## EXERCISE DESCRIPTION
A word-for-word retyping of the listing below is required, with the pictures dropped.

## DATA RECORDS
■ ■ ■

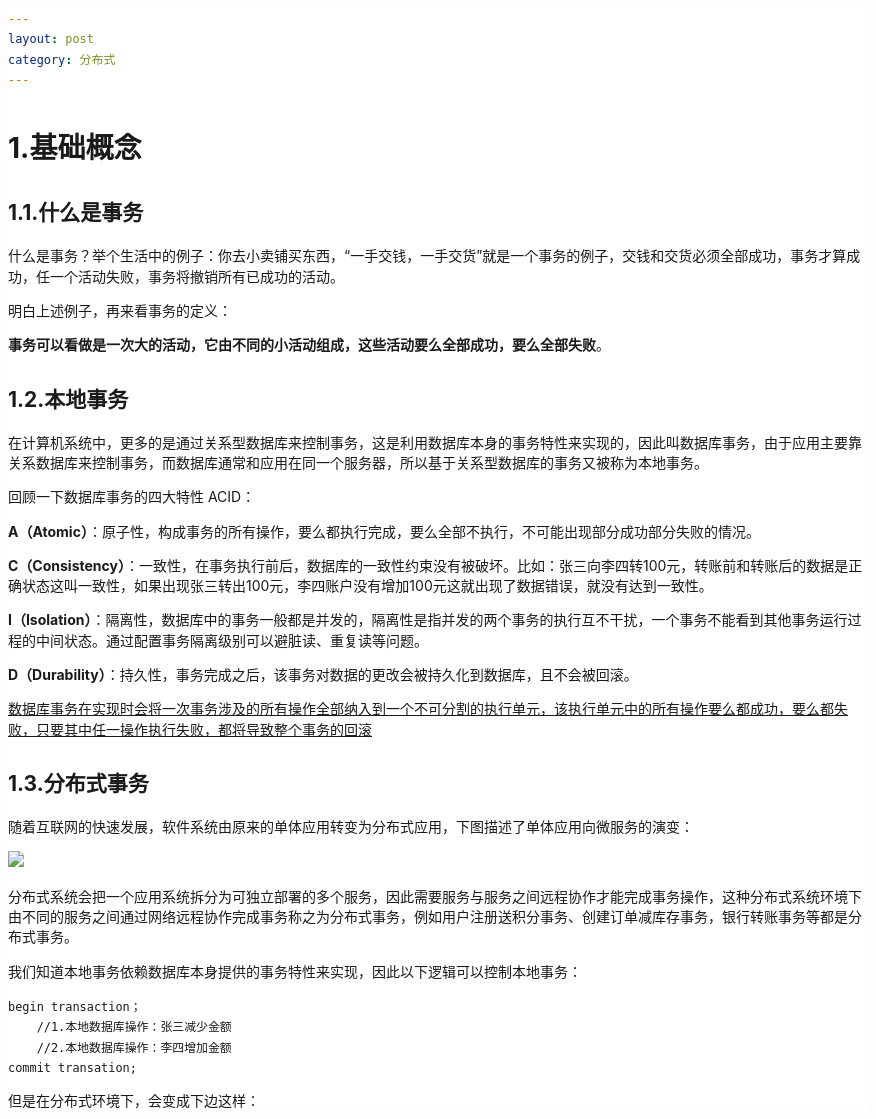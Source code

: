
 ```yaml
---
layout: post
category: 分布式
---
```

# 1.基础概念	 

## 1.1.什么是事务	 

什么是事务？举个生活中的例子：你去小卖铺买东西，“一手交钱，一手交货”就是一个事务的例子，交钱和交货必须全部成功，事务才算成功，任一个活动失败，事务将撤销所有已成功的活动。

明白上述例子，再来看事务的定义：

**事务可以看做是一次大的活动，它由不同的小活动组成，这些活动要么全部成功，要么全部失败**。

## 1.2.本地事务	 

在计算机系统中，更多的是通过关系型数据库来控制事务，这是利用数据库本身的事务特性来实现的，因此叫数据库事务，由于应用主要靠关系数据库来控制事务，而数据库通常和应用在同一个服务器，所以基于关系型数据库的事务又被称为本地事务。

回顾一下数据库事务的四大特性 ACID：

**A（Atomic）**：原子性，构成事务的所有操作，要么都执行完成，要么全部不执行，不可能出现部分成功部分失败的情况。

**C（Consistency）**：一致性，在事务执行前后，数据库的一致性约束没有被破坏。比如：张三向李四转100元，转账前和转账后的数据是正确状态这叫一致性，如果出现张三转出100元，李四账户没有增加100元这就出现了数据错误，就没有达到一致性。

**I（Isolation）**：隔离性，数据库中的事务一般都是并发的，隔离性是指并发的两个事务的执行互不干扰，一个事务不能看到其他事务运行过程的中间状态。通过配置事务隔离级别可以避脏读、重复读等问题。

**D（Durability）**：持久性，事务完成之后，该事务对数据的更改会被持久化到数据库，且不会被回滚。

<u>数据库事务在实现时会将一次事务涉及的所有操作全部纳入到一个不可分割的执行单元，该执行单元中的所有操作要么都成功，要么都失败，只要其中任一操作执行失败，都将导致整个事务的回滚</u>

## 1.3.分布式事务	

随着互联网的快速发展，软件系统由原来的单体应用转变为分布式应用，下图描述了单体应用向微服务的演变：

![](https://raw.githubusercontent.com/zhaoxiaowu/blog/master/2020/456c54e53eece243774b8ec928e91af2.jpg)

分布式系统会把一个应用系统拆分为可独立部署的多个服务，因此需要服务与服务之间远程协作才能完成事务操作，这种分布式系统环境下由不同的服务之间通过网络远程协作完成事务称之为分布式事务，例如用户注册送积分事务、创建订单减库存事务，银行转账事务等都是分布式事务。

我们知道本地事务依赖数据库本身提供的事务特性来实现，因此以下逻辑可以控制本地事务：

```
begin transaction；
    //1.本地数据库操作：张三减少金额
    //2.本地数据库操作：李四增加金额
commit transation;
```

但是在分布式环境下，会变成下边这样：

■ ■ ■

## FINISHED TASK
Source code

:
 ```yaml
---
layout: post
category: 分布式
---
```

# 1.基础概念	 

## 1.1.什么是事务	 

什么是事务？举个生活中的例子：你去小卖铺买东西，“一手交钱，一手交货”就是一个事务的例子，交钱和交货必须全部成功，事务才算成功，任一个活动失败，事务将撤销所有已成功的活动。

明白上述例子，再来看事务的定义：

**事务可以看做是一次大的活动，它由不同的小活动组成，这些活动要么全部成功，要么全部失败**。

## 1.2.本地事务	 

在计算机系统中，更多的是通过关系型数据库来控制事务，这是利用数据库本身的事务特性来实现的，因此叫数据库事务，由于应用主要靠关系数据库来控制事务，而数据库通常和应用在同一个服务器，所以基于关系型数据库的事务又被称为本地事务。

回顾一下数据库事务的四大特性 ACID：

**A（Atomic）**：原子性，构成事务的所有操作，要么都执行完成，要么全部不执行，不可能出现部分成功部分失败的情况。

**C（Consistency）**：一致性，在事务执行前后，数据库的一致性约束没有被破坏。比如：张三向李四转100元，转账前和转账后的数据是正确状态这叫一致性，如果出现张三转出100元，李四账户没有增加100元这就出现了数据错误，就没有达到一致性。

**I（Isolation）**：隔离性，数据库中的事务一般都是并发的，隔离性是指并发的两个事务的执行互不干扰，一个事务不能看到其他事务运行过程的中间状态。通过配置事务隔离级别可以避脏读、重复读等问题。

**D（Durability）**：持久性，事务完成之后，该事务对数据的更改会被持久化到数据库，且不会被回滚。

<u>数据库事务在实现时会将一次事务涉及的所有操作全部纳入到一个不可分割的执行单元，该执行单元中的所有操作要么都成功，要么都失败，只要其中任一操作执行失败，都将导致整个事务的回滚</u>

## 1.3.分布式事务	

随着互联网的快速发展，软件系统由原来的单体应用转变为分布式应用，下图描述了单体应用向微服务的演变：

![](https://raw.githubusercontent.com/zhaoxiaowu/blog/master/2020/456c54e53eece243774b8ec928e91af2.jpg)

分布式系统会把一个应用系统拆分为可独立部署的多个服务，因此需要服务与服务之间远程协作才能完成事务操作，这种分布式系统环境下由不同的服务之间通过网络远程协作完成事务称之为分布式事务，例如用户注册送积分事务、创建订单减库存事务，银行转账事务等都是分布式事务。

我们知道本地事务依赖数据库本身提供的事务特性来实现，因此以下逻辑可以控制本地事务：

```
begin transaction；
    //1.本地数据库操作：张三减少金额
    //2.本地数据库操作：李四增加金额
commit transation;
```

但是在分布式环境下，会变成下边这样：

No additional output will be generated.